知らない人のために簡単に説明すると、SFマガジンは、1959年12月に創刊された月刊SF専門誌。2014年12月発行の2015年2月号まで、55年にわたり、月刊(+増刊)のペースで合計707冊を発行。月刊のSF専門誌としては、アメリカのAnalog誌(1934年10月~1997年7月まで月刊以上のペースを維持)に次ぐ、世界第2位の長寿記録を保持していた。
そのSFマガジンが隔月刊化されるというのでSFファンのあいだには激震が起こり、悲憤慷慨の声が相次いだ。僕自身、2015年2月号掲載の当欄(大森望の新SF観光局・第43回「どこからなりとも月にひとつの卵」)に、
日本のSF専門誌は、いまや本誌一誌だけなので、そのSFMが隔月刊に移行するというのは、日本から月刊SF誌が消えることを意味する。一九五九年十二月から五十五年の長きにわたって途切れることなく続いてきた月刊の歴史がとうとう終幕。二〇一五年一月には、生まれて初めて、SF雑誌が発行されない月を経験することになる。

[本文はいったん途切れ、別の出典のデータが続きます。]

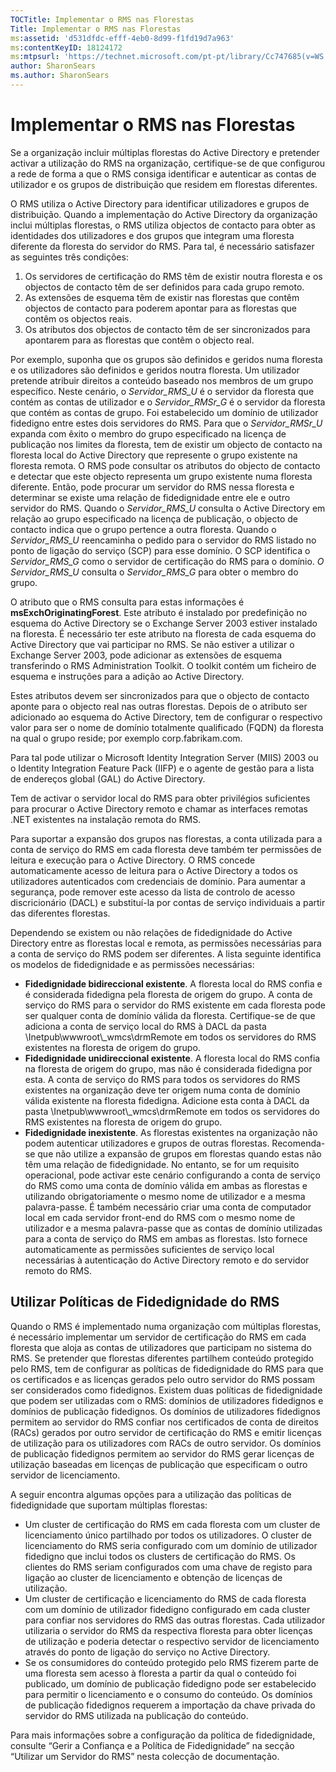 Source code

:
 ```yaml
---
TOCTitle: Implementar o RMS nas Florestas
Title: Implementar o RMS nas Florestas
ms:assetid: 'd531dfdc-efff-4eb0-8d99-f1fd19d7a963'
ms:contentKeyID: 18124172
ms:mtpsurl: 'https://technet.microsoft.com/pt-pt/library/Cc747685(v=WS.10)'
author: SharonSears
ms.author: SharonSears
---
```


Implementar o RMS nas Florestas
===============================

Se a organização incluir múltiplas florestas do Active Directory e pretender activar a utilização do RMS na organização, certifique-se de que configurou a rede de forma a que o RMS consiga identificar e autenticar as contas de utilizador e os grupos de distribuição que residem em florestas diferentes.

O RMS utiliza o Active Directory para identificar utilizadores e grupos de distribuição. Quando a implementação do Active Directory da organização inclui múltiplas florestas, o RMS utiliza objectos de contacto para obter as identidades dos utilizadores e dos grupos que integram uma floresta diferente da floresta do servidor do RMS. Para tal, é necessário satisfazer as seguintes três condições:

1.  Os servidores de certificação do RMS têm de existir noutra floresta e os objectos de contacto têm de ser definidos para cada grupo remoto.
2.  As extensões de esquema têm de existir nas florestas que contêm objectos de contacto para poderem apontar para as florestas que contêm os objectos reais.
3.  Os atributos dos objectos de contacto têm de ser sincronizados para apontarem para as florestas que contêm o objecto real.

Por exemplo, suponha que os grupos são definidos e geridos numa floresta e os utilizadores são definidos e geridos noutra floresta. Um utilizador pretende atribuir direitos a conteúdo baseado nos membros de um grupo específico. Neste cenário, o *Servidor\_RMS\_U* é o servidor da floresta que contém as contas de utilizador e o *Servidor\_RMSr\_G* é o servidor da floresta que contém as contas de grupo. Foi estabelecido um domínio de utilizador fidedigno entre estes dois servidores do RMS. Para que o *Servidor\_RMSr\_U* expanda com êxito o membro do grupo especificado na licença de publicação nos limites da floresta, tem de existir um objecto de contacto na floresta local do Active Directory que represente o grupo existente na floresta remota. O RMS pode consultar os atributos do objecto de contacto e detectar que este objecto representa um grupo existente numa floresta diferente. Então, pode procurar um servidor do RMS nessa floresta e determinar se existe uma relação de fidedignidade entre ele e outro servidor do RMS. Quando o *Servidor\_RMS\_U* consulta o Active Directory em relação ao grupo especificado na licença de publicação, o objecto de contacto indica que o grupo pertence a outra floresta. Quando o *Servidor\_RMS\_U* reencaminha o pedido para o servidor do RMS listado no ponto de ligação do serviço (SCP) para esse domínio. O SCP identifica o *Servidor\_RMS\_G* como o servidor de certificação do RMS para o domínio. *O Servidor\_RMS\_U* consulta o *Servidor\_RMS\_G* para obter o membro do grupo.

O atributo que o RMS consulta para estas informações é **msExchOriginatingForest**. Este atributo é instalado por predefinição no esquema do Active Directory se o Exchange Server 2003 estiver instalado na floresta. É necessário ter este atributo na floresta de cada esquema do Active Directory que vai participar no RMS. Se não estiver a utilizar o Exchange Server 2003, pode adicionar as extensões de esquema transferindo o RMS Administration Toolkit. O toolkit contém um ficheiro de esquema e instruções para a adição ao Active Directory.

Estes atributos devem ser sincronizados para que o objecto de contacto aponte para o objecto real nas outras florestas. Depois de o atributo ser adicionado ao esquema do Active Directory, tem de configurar o respectivo valor para ser o nome de domínio totalmente qualificado (FQDN) da floresta na qual o grupo reside; por exemplo corp.fabrikam.com.

Para tal pode utilizar o Microsoft Identity Integration Server (MIIS) 2003 ou o Identity Integration Feature Pack (IIFP) e o agente de gestão para a lista de endereços global (GAL) do Active Directory.

Tem de activar o servidor local do RMS para obter privilégios suficientes para procurar o Active Directory remoto e chamar as interfaces remotas .NET existentes na instalação remota do RMS.

Para suportar a expansão dos grupos nas florestas, a conta utilizada para a conta de serviço do RMS em cada floresta deve também ter permissões de leitura e execução para o Active Directory. O RMS concede automaticamente acesso de leitura para o Active Directory a todos os utilizadores autenticados com credenciais de domínio. Para aumentar a segurança, pode remover este acesso da lista de controlo de acesso discricionário (DACL) e substituí-la por contas de serviço individuais a partir das diferentes florestas.

Dependendo se existem ou não relações de fidedignidade do Active Directory entre as florestas local e remota, as permissões necessárias para a conta de serviço do RMS podem ser diferentes. A lista seguinte identifica os modelos de fidedignidade e as permissões necessárias:

-   **Fidedignidade bidireccional existente**. A floresta local do RMS confia e é considerada fidedigna pela floresta de origem do grupo. A conta de serviço do RMS para o servidor do RMS existente em cada floresta pode ser qualquer conta de domínio válida da floresta. Certifique-se de que adiciona a conta de serviço local do RMS à DACL da pasta \\Inetpub\\wwwroot\\\_wmcs\\drmRemote em todos os servidores do RMS existentes na floresta de origem do grupo.
-   **Fidedignidade unidireccional existente**. A floresta local do RMS confia na floresta de origem do grupo, mas não é considerada fidedigna por esta. A conta de serviço do RMS para todos os servidores do RMS existentes na organização deve ter origem numa conta de domínio válida existente na floresta fidedigna. Adicione esta conta à DACL da pasta \\Inetpub\\wwwroot\\\_wmcs\\drmRemote em todos os servidores do RMS existentes na floresta de origem do grupo.
-   **Fidedignidade inexistente**. As florestas existentes na organização não podem autenticar utilizadores e grupos de outras florestas. Recomenda-se que não utilize a expansão de grupos em florestas quando estas não têm uma relação de fidedignidade. No entanto, se for um requisito operacional, pode activar este cenário configurando a conta de serviço do RMS como uma conta de domínio válida em ambas as florestas e utilizando obrigatoriamente o mesmo nome de utilizador e a mesma palavra-passe. É também necessário criar uma conta de computador local em cada servidor front-end do RMS com o mesmo nome de utilizador e a mesma palavra-passe que as contas de domínio utilizadas para a conta de serviço do RMS em ambas as florestas. Isto fornece automaticamente as permissões suficientes de serviço local necessárias à autenticação do Active Directory remoto e do servidor remoto do RMS.

Utilizar Políticas de Fidedignidade do RMS
------------------------------------------

Quando o RMS é implementado numa organização com múltiplas florestas, é necessário implementar um servidor de certificação do RMS em cada floresta que aloja as contas de utilizadores que participam no sistema do RMS. Se pretender que florestas diferentes partilhem conteúdo protegido pelo RMS, tem de configurar as políticas de fidedignidade do RMS para que os certificados e as licenças gerados pelo outro servidor do RMS possam ser considerados como fidedignos. Existem duas políticas de fidedignidade que podem ser utilizadas com o RMS: domínios de utilizadores fidedignos e domínios de publicação fidedignos. Os domínios de utilizadores fidedignos permitem ao servidor do RMS confiar nos certificados de conta de direitos (RACs) gerados por outro servidor de certificação do RMS e emitir licenças de utilização para os utilizadores com RACs de outro servidor. Os domínios de publicação fidedignos permitem ao servidor do RMS gerar licenças de utilização baseadas em licenças de publicação que especificam o outro servidor de licenciamento.

A seguir encontra algumas opções para a utilização das políticas de fidedignidade que suportam múltiplas florestas:

-   Um cluster de certificação do RMS em cada floresta com um cluster de licenciamento único partilhado por todos os utilizadores. O cluster de licenciamento do RMS seria configurado com um domínio de utilizador fidedigno que inclui todos os clusters de certificação do RMS. Os clientes do RMS seriam configurados com uma chave de registo para ligação ao cluster de licenciamento e obtenção de licenças de utilização.
-   Um cluster de certificação e licenciamento do RMS de cada floresta com um domínio de utilizador fidedigno configurado em cada cluster para confiar nos servidores do RMS das outras florestas. Cada utilizador utilizaria o servidor do RMS da respectiva floresta para obter licenças de utilização e poderia detectar o respectivo servidor de licenciamento através do ponto de ligação do serviço no Active Directory.
-   Se os consumidores do conteúdo protegido pelo RMS fizerem parte de uma floresta sem acesso à floresta a partir da qual o conteúdo foi publicado, um domínio de publicação fidedigno pode ser estabelecido para permitir o licenciamento e o consumo do conteúdo. Os domínios de publicação fidedignos requerem a importação da chave privada do servidor do RMS utilizada na publicação do conteúdo.

Para mais informações sobre a configuração da política de fidedignidade, consulte “Gerir a Confiança e a Política de Fidedignidade” na secção “Utilizar um Servidor do RMS” nesta colecção de documentação.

……と書いたわけですが、よもやこんなかたちで1月にSF専門誌が発行されることになろうとは。まあ、この原稿と前後してcakesで公開される何本かの記事が(SFマガジンのバナーがついているとはいえ)、はたしてSFマガジンと呼べるのかどうかについては議論が分かれるところ。
SFマガジン編集長の依頼で書かれたSFマガジンの連載記事出張版+αの集まりなんだから、そりゃまあSFマガジンだろうと思う一方(大森はSFマガジンの原稿だと思って書いてます)、たぶん通巻号数はつかないし(SFマガジン708号でも、SFマガジン2015年3月号でもない)、cakesのシステム上、各記事の独立性が高くなる。
たしかに紙の雑誌でも、毎回フォーマットの変わるアメリカの McSweeney's なんか、バラバラの記事や小説がビニール袋に入ってたり箱に入ってたりするので、そういうものだと考えれば、SFマガジンのバナーが付いた記事の集積がSFマガジンなのであると言い張れないこともなさそうだが、書誌的な悪夢になることは想像にかたくないし、塩澤編集長も「ゲリラ的に」出すとツイートしてたので、正規軍(通巻ナンバー)には編入されないと考えるべきだろう。
実際、この原稿の読者も、紙のSFマガジンを買ったことがない人のほうがきっと多いんじゃないですか。